__Task objective__: All of the entries are to be returned word for word.

[Entries supplied]

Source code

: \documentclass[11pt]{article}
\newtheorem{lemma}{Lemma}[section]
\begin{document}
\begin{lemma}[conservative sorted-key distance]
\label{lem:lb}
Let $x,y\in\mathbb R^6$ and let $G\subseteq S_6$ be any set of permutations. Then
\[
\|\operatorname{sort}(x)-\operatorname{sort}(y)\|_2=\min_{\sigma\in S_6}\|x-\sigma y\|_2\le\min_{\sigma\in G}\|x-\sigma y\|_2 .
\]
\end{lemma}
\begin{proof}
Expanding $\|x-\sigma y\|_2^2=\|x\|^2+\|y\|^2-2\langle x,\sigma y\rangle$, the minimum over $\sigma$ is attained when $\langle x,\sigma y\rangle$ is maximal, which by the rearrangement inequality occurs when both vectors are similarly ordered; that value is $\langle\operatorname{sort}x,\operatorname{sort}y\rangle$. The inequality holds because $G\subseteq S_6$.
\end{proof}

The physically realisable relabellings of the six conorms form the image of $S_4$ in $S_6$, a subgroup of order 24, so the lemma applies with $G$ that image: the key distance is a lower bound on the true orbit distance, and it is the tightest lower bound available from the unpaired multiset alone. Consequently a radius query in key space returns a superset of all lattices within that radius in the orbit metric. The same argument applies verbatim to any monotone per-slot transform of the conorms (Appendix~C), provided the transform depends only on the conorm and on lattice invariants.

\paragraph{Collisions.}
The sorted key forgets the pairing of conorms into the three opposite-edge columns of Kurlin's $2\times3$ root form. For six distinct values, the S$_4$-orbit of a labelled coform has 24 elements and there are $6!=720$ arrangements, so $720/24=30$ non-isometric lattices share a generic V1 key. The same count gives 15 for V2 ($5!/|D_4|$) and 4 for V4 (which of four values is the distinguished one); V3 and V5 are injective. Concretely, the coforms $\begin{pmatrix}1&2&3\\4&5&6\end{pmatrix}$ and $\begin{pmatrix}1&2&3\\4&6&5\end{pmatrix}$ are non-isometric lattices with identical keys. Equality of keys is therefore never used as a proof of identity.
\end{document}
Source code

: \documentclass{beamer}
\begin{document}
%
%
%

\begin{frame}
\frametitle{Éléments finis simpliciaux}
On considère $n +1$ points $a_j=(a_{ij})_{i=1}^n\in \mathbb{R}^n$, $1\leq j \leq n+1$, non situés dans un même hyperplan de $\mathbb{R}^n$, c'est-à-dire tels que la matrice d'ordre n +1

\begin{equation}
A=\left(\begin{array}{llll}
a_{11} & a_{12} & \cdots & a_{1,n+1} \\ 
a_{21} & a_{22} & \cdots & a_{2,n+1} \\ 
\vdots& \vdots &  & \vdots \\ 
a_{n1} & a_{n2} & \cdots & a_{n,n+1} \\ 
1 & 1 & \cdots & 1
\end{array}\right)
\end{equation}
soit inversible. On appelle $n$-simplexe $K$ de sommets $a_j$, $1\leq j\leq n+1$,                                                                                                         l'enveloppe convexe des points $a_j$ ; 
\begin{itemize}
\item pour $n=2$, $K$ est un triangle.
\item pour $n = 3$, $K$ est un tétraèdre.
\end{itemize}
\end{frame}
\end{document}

[/Entries supplied]

__Response for this exercise__:
Source code

: \documentclass[11pt]{article}
\newtheorem{lemma}{Lemma}[section]
\begin{document}
\begin{lemma}[conservative sorted-key distance]
\label{lem:lb}
Let $x,y\in\mathbb R^6$ and let $G\subseteq S_6$ be any set of permutations. Then
\[
\|\operatorname{sort}(x)-\operatorname{sort}(y)\|_2=\min_{\sigma\in S_6}\|x-\sigma y\|_2\le\min_{\sigma\in G}\|x-\sigma y\|_2 .
\]
\end{lemma}
\begin{proof}
Expanding $\|x-\sigma y\|_2^2=\|x\|^2+\|y\|^2-2\langle x,\sigma y\rangle$, the minimum over $\sigma$ is attained when $\langle x,\sigma y\rangle$ is maximal, which by the rearrangement inequality occurs when both vectors are similarly ordered; that value is $\langle\operatorname{sort}x,\operatorname{sort}y\rangle$. The inequality holds because $G\subseteq S_6$.
\end{proof}

The physically realisable relabellings of the six conorms form the image of $S_4$ in $S_6$, a subgroup of order 24, so the lemma applies with $G$ that image: the key distance is a lower bound on the true orbit distance, and it is the tightest lower bound available from the unpaired multiset alone. Consequently a radius query in key space returns a superset of all lattices within that radius in the orbit metric. The same argument applies verbatim to any monotone per-slot transform of the conorms (Appendix~C), provided the transform depends only on the conorm and on lattice invariants.

\paragraph{Collisions.}
The sorted key forgets the pairing of conorms into the three opposite-edge columns of Kurlin's $2\times3$ root form. For six distinct values, the S$_4$-orbit of a labelled coform has 24 elements and there are $6!=720$ arrangements, so $720/24=30$ non-isometric lattices share a generic V1 key. The same count gives 15 for V2 ($5!/|D_4|$) and 4 for V4 (which of four values is the distinguished one); V3 and V5 are injective. Concretely, the coforms $\begin{pmatrix}1&2&3\\4&5&6\end{pmatrix}$ and $\begin{pmatrix}1&2&3\\4&6&5\end{pmatrix}$ are non-isometric lattices with identical keys. Equality of keys is therefore never used as a proof of identity.
\end{document}
Source code

: \documentclass{beamer}
\begin{document}
%
%
%

\begin{frame}
\frametitle{Éléments finis simpliciaux}
On considère $n +1$ points $a_j=(a_{ij})_{i=1}^n\in \mathbb{R}^n$, $1\leq j \leq n+1$, non situés dans un même hyperplan de $\mathbb{R}^n$, c'est-à-dire tels que la matrice d'ordre n +1

\begin{equation}
A=\left(\begin{array}{llll}
a_{11} & a_{12} & \cdots & a_{1,n+1} \\ 
a_{21} & a_{22} & \cdots & a_{2,n+1} \\ 
\vdots& \vdots &  & \vdots \\ 
a_{n1} & a_{n2} & \cdots & a_{n,n+1} \\ 
1 & 1 & \cdots & 1
\end{array}\right)
\end{equation}
soit inversible. On appelle $n$-simplexe $K$ de sommets $a_j$, $1\leq j\leq n+1$,                                                                                                         l'enveloppe convexe des points $a_j$ ; 
\begin{itemize}
\item pour $n=2$, $K$ est un triangle.
\item pour $n = 3$, $K$ est un tétraèdre.
\end{itemize}
\end{frame}
\end{document}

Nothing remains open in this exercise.